Entscheidungsstichwort (Thema)
Einsatzwechseltätigkeit – Verpflegungspauschale
Orientierungssatz
1. Bei der Frage, ob Arbeitnehmer der DB Arbeit GmbH Einsatzwechseltätigkeit iS des sinngemäß anzuwendenden § 20 ZTV ausüben und deshalb Anspruch auf eine Verpflegungspauschale haben, kommt es nicht auf die vermittelte Tätigkeit beim Entleiher an, sondern auf die bei der DB Arbeit vertragsgemäß zu leistende Tätigkeit.

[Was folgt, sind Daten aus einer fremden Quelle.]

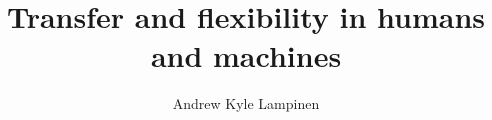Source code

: \documentclass{report}
\begin{document}
\title{Transfer and flexibility in humans and machines}
\author{Andrew Kyle Lampinen}

\beforepreface
{}

\afterpreface







%

\appendix





\end{document}
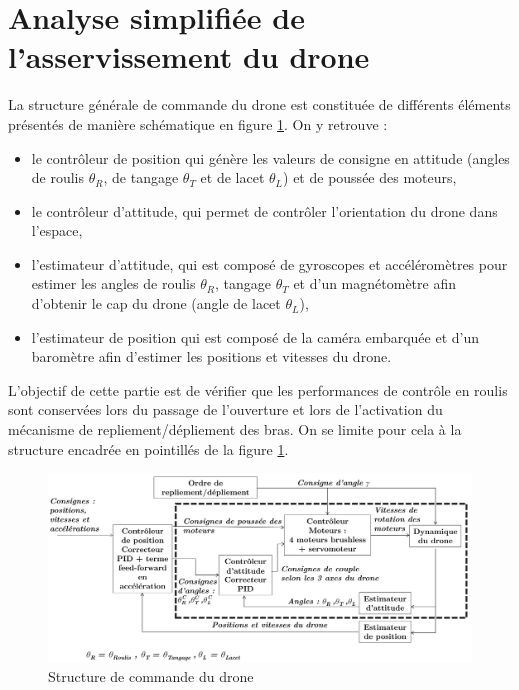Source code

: \newpage

\section{Analyse simplifiée de l'asservissement du drone}

La structure générale de commande du drone est constituée de différents éléments présentés de manière schématique en figure \ref{fig15}. On y retrouve :
\begin{itemize}
 \item le contrôleur de position qui génère les valeurs de consigne en attitude (angles de roulis $\theta_R$, de tangage $\theta_T$ et de lacet $\theta_L$) et de poussée des moteurs,
 \item le contrôleur d'attitude, qui permet de contrôler l'orientation du drone dans l'espace,
 \item  l'estimateur d'attitude, qui est composé de gyroscopes et accéléromètres pour estimer les angles de roulis $\theta_R$, tangage $\theta_T$ et d'un magnétomètre afin d'obtenir le cap du drone (angle de lacet $\theta_L$),
 \item l'estimateur de position qui est composé de la caméra embarquée et d'un baromètre afin d'estimer les positions et vitesses du drone.
\end{itemize}

L'objectif de cette partie est de vérifier que les performances de contrôle en roulis sont conservées lors du passage de l'ouverture et lors de l'activation du mécanisme de repliement/dépliement des bras. On se limite pour cela à la structure encadrée en pointillés de la figure \ref{fig15}.

\begin{figure}[ht!]
\begin{center}
 \includegraphics[width=0.85\linewidth]{img/fig15}
\end{center}
\caption{\label{fig15} Structure de commande du drone}
\end{figure}

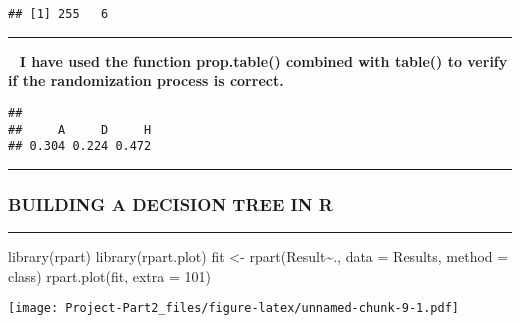 \documentclass[
]{article}
\newenvironment{Shaded}{\begin{snugshade}}{\end{snugshade}}
\newcommand{\AttributeTok}[1]{\textcolor[rgb]{0.77,0.63,0.00}{#1}}
\newcommand{\DecValTok}[1]{\textcolor[rgb]{0.00,0.00,0.81}{#1}}
\newcommand{\FunctionTok}[1]{\textcolor[rgb]{0.00,0.00,0.00}{#1}}
\newcommand{\NormalTok}[1]{#1}
\newcommand{\OtherTok}[1]{\textcolor[rgb]{0.56,0.35,0.01}{#1}}
\newcommand{\SpecialCharTok}[1]{\textcolor[rgb]{0.00,0.00,0.00}{#1}}
\newcommand{\StringTok}[1]{\textcolor[rgb]{0.31,0.60,0.02}{#1}}
\begin{document}
\begin{verbatim}
## [1] 255   6
\end{verbatim}

\begin{center}\rule{0.5\linewidth}{0.5pt}\end{center}

~ \textbf{I have used the function prop.table() combined with table() to
verify if the randomization process is correct.}

\begin{Shaded}
\end{Shaded}

\begin{verbatim}
## 
##     A     D     H 
## 0.304 0.224 0.472
\end{verbatim}

\begin{center}\rule{0.5\linewidth}{0.5pt}\end{center}

\hypertarget{building-a-decision-tree-in-r}{%
\subsubsection{\texorpdfstring{\textbf{BUILDING A DECISION TREE IN
R}}{BUILDING A DECISION TREE IN R}}\label{building-a-decision-tree-in-r}}

\begin{center}\rule{0.5\linewidth}{0.5pt}\end{center}

\begin{Shaded}
\begin{Highlighting}[]
\FunctionTok{library}\NormalTok{(rpart)}
\FunctionTok{library}\NormalTok{(rpart.plot)}
\NormalTok{fit }\OtherTok{\textless{}{-}} \FunctionTok{rpart}\NormalTok{(Result}\SpecialCharTok{\textasciitilde{}}\NormalTok{., }\AttributeTok{data =}\NormalTok{ Results, }\AttributeTok{method =} \StringTok{\textquotesingle{}class\textquotesingle{}}\NormalTok{)}
\FunctionTok{rpart.plot}\NormalTok{(fit, }\AttributeTok{extra =} \DecValTok{101}\NormalTok{)}
\end{Highlighting}
\end{Shaded}

\texttt{[image: Project-Part2\_files/figure-latex/unnamed-chunk-9-1.pdf]}
\end{document}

2. Ist dabei typischerweise damit zu rechnen, daß der Arbeitnehmer an ständig wechselnden Tätigkeitsstätten eingesetzt wird, kommt es nicht auf die Zahl oder die jeweilige Dauer der konkreten Einsätze im Kalenderjahr an.
3. Dies entspricht der höchstrichterlichen Rechtsprechung zum Begriff der Einsatzwechseltätigkeit im Steuerrecht.
Normenkette
Tarifvertrag für die Arbeitnehmer der DB Arbeit GmbH vom 26. Mai 1999 (DB Arb TV) § 11; Zulagentarifvertrag für die Arbeitnehmerin/den Arbeitnehmer der DB AG (ZTV) § 20
Verfahrensgang
Tenor
1. Auf die Revision der Klägerin wird das Urteil des Landesarbeitsgerichts Berlin vom 21. Juni 2001 – 7 Sa 41/01 – aufgehoben.
2. Auf die Berufung der Klägerin wird das Urteil des Arbeitsgerichts Berlin vom 14. November 2000 – 25 Ca 22782/00 – abgeändert.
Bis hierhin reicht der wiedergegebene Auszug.